What is the colour of copper compound formed in Fehling's test for aliphatic aldehydes?

Red brown

The correct answer is Option (4) → Red brown

Fehling’s test is a classical chemical test used to detect the presence of reducing sugars (like glucose) or aliphatic aldehydes. It distinguishes between aldehydes and ketones based on their ability to reduce Cu²⁺ ions to Cu⁺ ions.
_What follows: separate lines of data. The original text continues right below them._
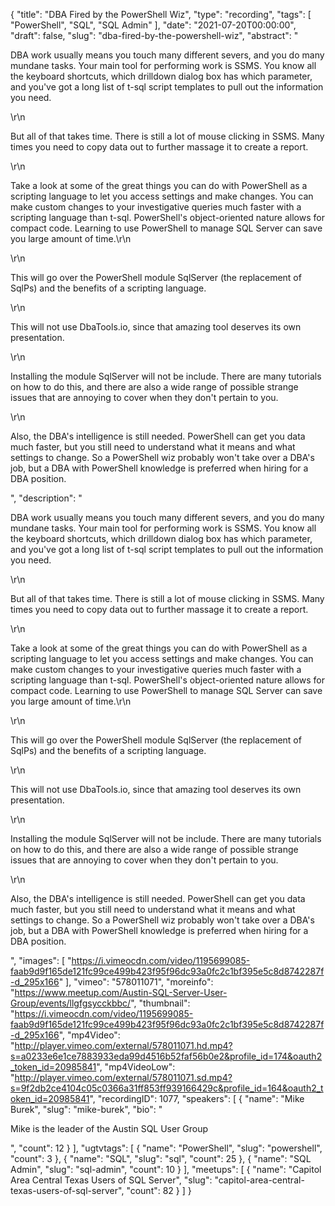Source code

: {
  "title": "DBA Fired by the PowerShell Wiz",
  "type": "recording",
  "tags": [
    "PowerShell",
    "SQL",
    "SQL Admin"
  ],
  "date": "2021-07-20T00:00:00",
  "draft": false,
  "slug": "dba-fired-by-the-powershell-wiz",
  "abstract": "<p>DBA work usually means you touch many different severs, and you do many mundane tasks. Your main tool for performing work is SSMS. You know all the keyboard shortcuts, which drilldown dialog box has which parameter, and you've got a long list of t-sql script templates to pull out the information you need.</p>\r\n<p>But all of that takes time. There is still a lot of mouse clicking in SSMS. Many times you need to copy data out to further massage it to create a report.</p>\r\n<p>Take a look at some of the great things you can do with PowerShell as a scripting language to let you access settings and make changes. You can make custom changes to your investigative queries much faster with a scripting language than t-sql. PowerShell's object-oriented nature allows for compact code. Learning to use PowerShell to manage SQL Server can save you large amount of time.\r\n</p>\r\n<p>This will go over the PowerShell module SqlServer (the replacement of SqlPs) and the benefits of a scripting language.</p>\r\n<p>This will not use DbaTools.io, since that amazing tool deserves its own presentation.</p>\r\n<p>Installing the module SqlServer will not be include. There are many tutorials on how to do this, and there are also a wide range of possible strange issues that are annoying to cover when they don't pertain to you.</p>\r\n<p>Also, the DBA's intelligence is still needed. PowerShell can get you data much faster, but you still need to understand what it means and what settings to change. So a PowerShell wiz probably won't take over a DBA's job, but a DBA with PowerShell knowledge is preferred when hiring for a DBA position.</p>",
  "description": "<p>DBA work usually means you touch many different severs, and you do many mundane tasks. Your main tool for performing work is SSMS. You know all the keyboard shortcuts, which drilldown dialog box has which parameter, and you've got a long list of t-sql script templates to pull out the information you need.</p>\r\n<p>But all of that takes time. There is still a lot of mouse clicking in SSMS. Many times you need to copy data out to further massage it to create a report.</p>\r\n<p>Take a look at some of the great things you can do with PowerShell as a scripting language to let you access settings and make changes. You can make custom changes to your investigative queries much faster with a scripting language than t-sql. PowerShell's object-oriented nature allows for compact code. Learning to use PowerShell to manage SQL Server can save you large amount of time.\r\n</p>\r\n<p>This will go over the PowerShell module SqlServer (the replacement of SqlPs) and the benefits of a scripting language.</p>\r\n<p>This will not use DbaTools.io, since that amazing tool deserves its own presentation.</p>\r\n<p>Installing the module SqlServer will not be include. There are many tutorials on how to do this, and there are also a wide range of possible strange issues that are annoying to cover when they don't pertain to you.</p>\r\n<p>Also, the DBA's intelligence is still needed. PowerShell can get you data much faster, but you still need to understand what it means and what settings to change. So a PowerShell wiz probably won't take over a DBA's job, but a DBA with PowerShell knowledge is preferred when hiring for a DBA position.</p>",
  "images": [
    "https://i.vimeocdn.com/video/1195699085-faab9d9f165de121fc99ce499b423f95f96dc93a0fc2c1bf395e5c8d8742287f-d_295x166"
  ],
  "vimeo": "578011071",
  "moreinfo": "https://www.meetup.com/Austin-SQL-Server-User-Group/events/llgfgsycckbbc/",
  "thumbnail": "https://i.vimeocdn.com/video/1195699085-faab9d9f165de121fc99ce499b423f95f96dc93a0fc2c1bf395e5c8d8742287f-d_295x166",
  "mp4Video": "http://player.vimeo.com/external/578011071.hd.mp4?s=a0233e6e1ce7883933eda99d4516b52faf56b0e2&profile_id=174&oauth2_token_id=20985841",
  "mp4VideoLow": "http://player.vimeo.com/external/578011071.sd.mp4?s=9f2db2ce4104c05c0366a31ff853ff939166429c&profile_id=164&oauth2_token_id=20985841",
  "recordingID": 1077,
  "speakers": [
    {
      "name": "Mike Burek",
      "slug": "mike-burek",
      "bio": "<p>Mike is the leader of the Austin SQL User Group</p>",
      "count": 12
    }
  ],
  "ugtvtags": [
    {
      "name": "PowerShell",
      "slug": "powershell",
      "count": 3
    },
    {
      "name": "SQL",
      "slug": "sql",
      "count": 25
    },
    {
      "name": "SQL Admin",
      "slug": "sql-admin",
      "count": 10
    }
  ],
  "meetups": [
    {
      "name": "Capitol Area Central Texas Users of SQL Server",
      "slug": "capitol-area-central-texas-users-of-sql-server",
      "count": 82
    }
  ]
}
Composition of Fehling's Solution:

Fehling's solution is prepared by mixing two solutions:

Fehling's A: Aqueous solution of copper(II) sulfate (CuSO₄). This gives the solution a blue color due to the presence of Cu²⁺ ions.

Fehling's B: A solution of potassium sodium tartrate (Rochelle salt) in a strong alkali (NaOH). This helps to maintain the Cu²⁺ ions in solution by complexing them as [Cu(C₄H₄O₆)₂]²⁻.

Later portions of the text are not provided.